== Segment start ==

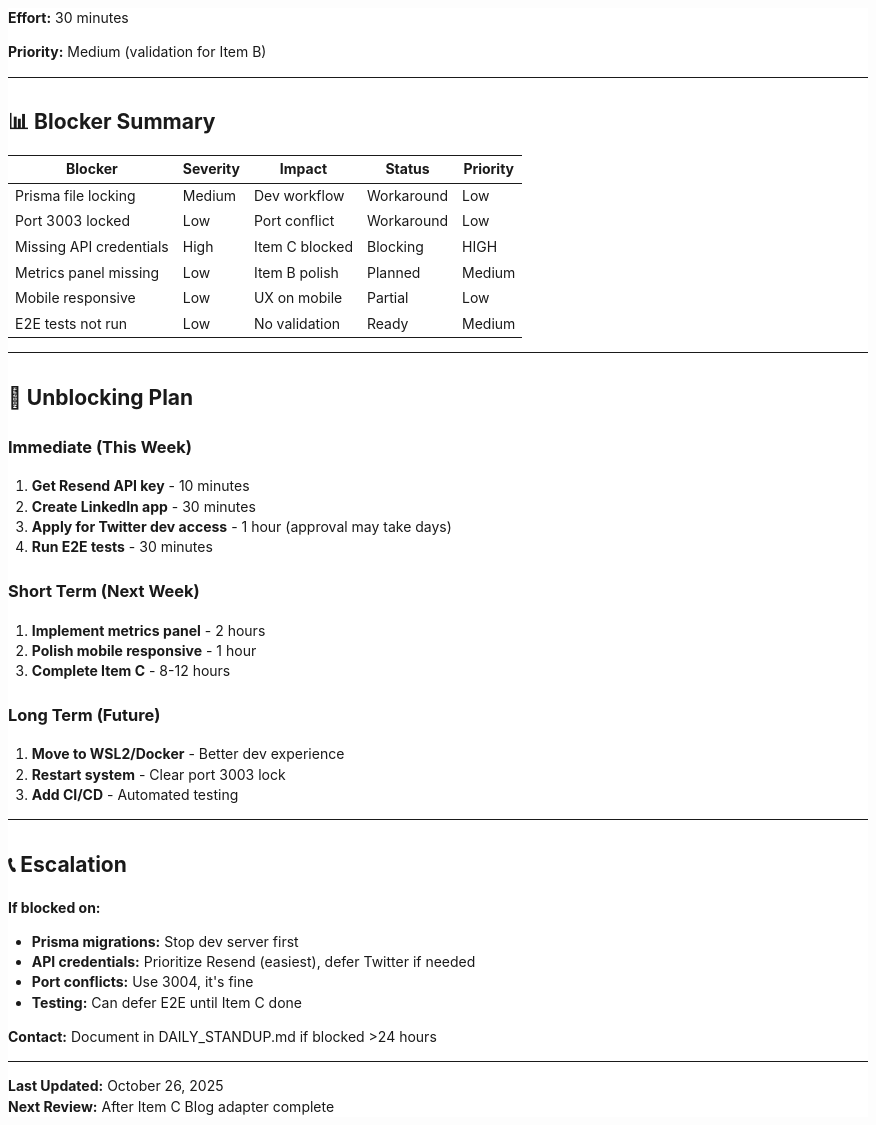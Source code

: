**Effort:** 30 minutes

**Priority:** Medium (validation for Item B)

---

## 📊 Blocker Summary

| Blocker | Severity | Impact | Status | Priority |
|---------|----------|--------|--------|----------|
| Prisma file locking | Medium | Dev workflow | Workaround | Low |
| Port 3003 locked | Low | Port conflict | Workaround | Low |
| Missing API credentials | High | Item C blocked | Blocking | HIGH |
| Metrics panel missing | Low | Item B polish | Planned | Medium |
| Mobile responsive | Low | UX on mobile | Partial | Low |
| E2E tests not run | Low | No validation | Ready | Medium |

---

## 🎯 Unblocking Plan

### Immediate (This Week)
1. **Get Resend API key** - 10 minutes
2. **Create LinkedIn app** - 30 minutes
3. **Apply for Twitter dev access** - 1 hour (approval may take days)
4. **Run E2E tests** - 30 minutes

### Short Term (Next Week)
1. **Implement metrics panel** - 2 hours
2. **Polish mobile responsive** - 1 hour
3. **Complete Item C** - 8-12 hours

### Long Term (Future)
1. **Move to WSL2/Docker** - Better dev experience
2. **Restart system** - Clear port 3003 lock
3. **Add CI/CD** - Automated testing

---

## 📞 Escalation

**If blocked on:**
- **Prisma migrations:** Stop dev server first
- **API credentials:** Prioritize Resend (easiest), defer Twitter if needed
- **Port conflicts:** Use 3004, it's fine
- **Testing:** Can defer E2E until Item C done

**Contact:** Document in DAILY_STANDUP.md if blocked >24 hours

---

**Last Updated:** October 26, 2025  
**Next Review:** After Item C Blog adapter complete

== Segment end ==

## ABOUT THIS EXERCISE
Give back the material exactly as written, from its first line to the line that contains "Blocking | HIGH |", and leave out the pictures.

## SOLUTION TO THIS EXERCISE
Source code

:**Effort:** 30 minutes

**Priority:** Medium (validation for Item B)

---

## 📊 Blocker Summary

| Blocker | Severity | Impact | Status | Priority |
|---------|----------|--------|--------|----------|
| Prisma file locking | Medium | Dev workflow | Workaround | Low |
| Port 3003 locked | Low | Port conflict | Workaround | Low |
| Missing API credentials | High | Item C blocked | Blocking | HIGH |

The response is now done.